● **SOURCE INFORMATION**
▬▬▬▬▬▬▬▬▬▬

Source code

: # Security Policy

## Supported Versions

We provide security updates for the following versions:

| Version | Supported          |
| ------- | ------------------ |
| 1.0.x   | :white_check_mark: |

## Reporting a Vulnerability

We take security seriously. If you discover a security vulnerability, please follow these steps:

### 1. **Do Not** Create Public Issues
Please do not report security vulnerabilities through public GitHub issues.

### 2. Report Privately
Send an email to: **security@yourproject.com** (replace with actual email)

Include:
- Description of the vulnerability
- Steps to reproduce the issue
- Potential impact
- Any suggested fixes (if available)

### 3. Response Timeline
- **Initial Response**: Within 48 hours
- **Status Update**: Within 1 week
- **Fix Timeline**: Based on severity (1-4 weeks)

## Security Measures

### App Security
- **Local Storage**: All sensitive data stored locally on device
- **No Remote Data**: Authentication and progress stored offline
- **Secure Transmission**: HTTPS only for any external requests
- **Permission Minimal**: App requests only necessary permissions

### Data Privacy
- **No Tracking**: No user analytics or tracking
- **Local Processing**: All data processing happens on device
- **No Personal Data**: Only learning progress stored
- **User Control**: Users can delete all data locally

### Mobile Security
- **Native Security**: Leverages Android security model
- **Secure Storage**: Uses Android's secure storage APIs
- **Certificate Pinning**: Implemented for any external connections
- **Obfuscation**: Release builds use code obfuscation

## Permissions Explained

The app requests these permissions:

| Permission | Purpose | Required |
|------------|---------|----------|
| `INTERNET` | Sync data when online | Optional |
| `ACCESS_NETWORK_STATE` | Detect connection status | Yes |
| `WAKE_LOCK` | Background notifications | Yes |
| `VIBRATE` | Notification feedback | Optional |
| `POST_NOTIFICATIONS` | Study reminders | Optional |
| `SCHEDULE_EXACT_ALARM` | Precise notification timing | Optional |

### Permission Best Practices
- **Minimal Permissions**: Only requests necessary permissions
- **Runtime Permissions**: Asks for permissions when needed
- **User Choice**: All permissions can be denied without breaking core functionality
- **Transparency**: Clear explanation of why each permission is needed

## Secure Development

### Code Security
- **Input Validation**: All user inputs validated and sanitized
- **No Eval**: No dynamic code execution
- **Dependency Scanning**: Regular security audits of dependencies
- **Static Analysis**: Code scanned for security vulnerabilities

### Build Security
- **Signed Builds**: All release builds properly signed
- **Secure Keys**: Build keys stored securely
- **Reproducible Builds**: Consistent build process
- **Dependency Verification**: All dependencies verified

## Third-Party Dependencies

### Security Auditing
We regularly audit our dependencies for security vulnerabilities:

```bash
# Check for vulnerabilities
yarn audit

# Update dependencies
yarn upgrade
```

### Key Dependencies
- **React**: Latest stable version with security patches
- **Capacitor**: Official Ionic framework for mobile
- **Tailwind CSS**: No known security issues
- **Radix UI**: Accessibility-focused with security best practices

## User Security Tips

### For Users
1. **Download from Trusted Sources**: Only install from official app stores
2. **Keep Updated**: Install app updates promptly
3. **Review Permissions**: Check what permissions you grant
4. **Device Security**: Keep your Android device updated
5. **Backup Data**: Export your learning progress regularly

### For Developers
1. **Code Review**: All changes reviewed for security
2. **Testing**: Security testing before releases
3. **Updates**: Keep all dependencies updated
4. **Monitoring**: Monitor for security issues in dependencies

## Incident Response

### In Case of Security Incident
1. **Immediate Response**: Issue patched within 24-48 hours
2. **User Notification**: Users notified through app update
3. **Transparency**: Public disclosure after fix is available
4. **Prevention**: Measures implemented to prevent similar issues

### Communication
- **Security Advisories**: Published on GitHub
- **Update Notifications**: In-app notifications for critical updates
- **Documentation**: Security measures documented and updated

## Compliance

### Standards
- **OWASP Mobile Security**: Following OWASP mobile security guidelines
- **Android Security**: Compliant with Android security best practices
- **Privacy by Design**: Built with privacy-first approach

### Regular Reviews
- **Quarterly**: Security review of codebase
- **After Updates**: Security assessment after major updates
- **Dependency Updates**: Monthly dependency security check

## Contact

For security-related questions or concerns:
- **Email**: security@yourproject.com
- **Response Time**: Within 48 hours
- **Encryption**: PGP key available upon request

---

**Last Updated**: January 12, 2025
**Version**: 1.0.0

▬▬▬▬▬▬▬▬▬▬

● **ABOUT THIS TASK**
Retype only the lines above between the line with "Please do not" and the line with "- **No Personal", counting those two lines as well, and keep every character as it is.

● **ANSWER BELOW**
Please do not report security vulnerabilities through public GitHub issues.

### 2. Report Privately
Send an email to: **security@yourproject.com** (replace with actual email)

Include:
- Description of the vulnerability
- Steps to reproduce the issue
- Potential impact
- Any suggested fixes (if available)

### 3. Response Timeline
- **Initial Response**: Within 48 hours
- **Status Update**: Within 1 week
- **Fix Timeline**: Based on severity (1-4 weeks)

## Security Measures

### App Security
- **Local Storage**: All sensitive data stored locally on device
- **No Remote Data**: Authentication and progress stored offline
- **Secure Transmission**: HTTPS only for any external requests
- **Permission Minimal**: App requests only necessary permissions

### Data Privacy
- **No Tracking**: No user analytics or tracking
- **Local Processing**: All data processing happens on device
- **No Personal Data**: Only learning progress stored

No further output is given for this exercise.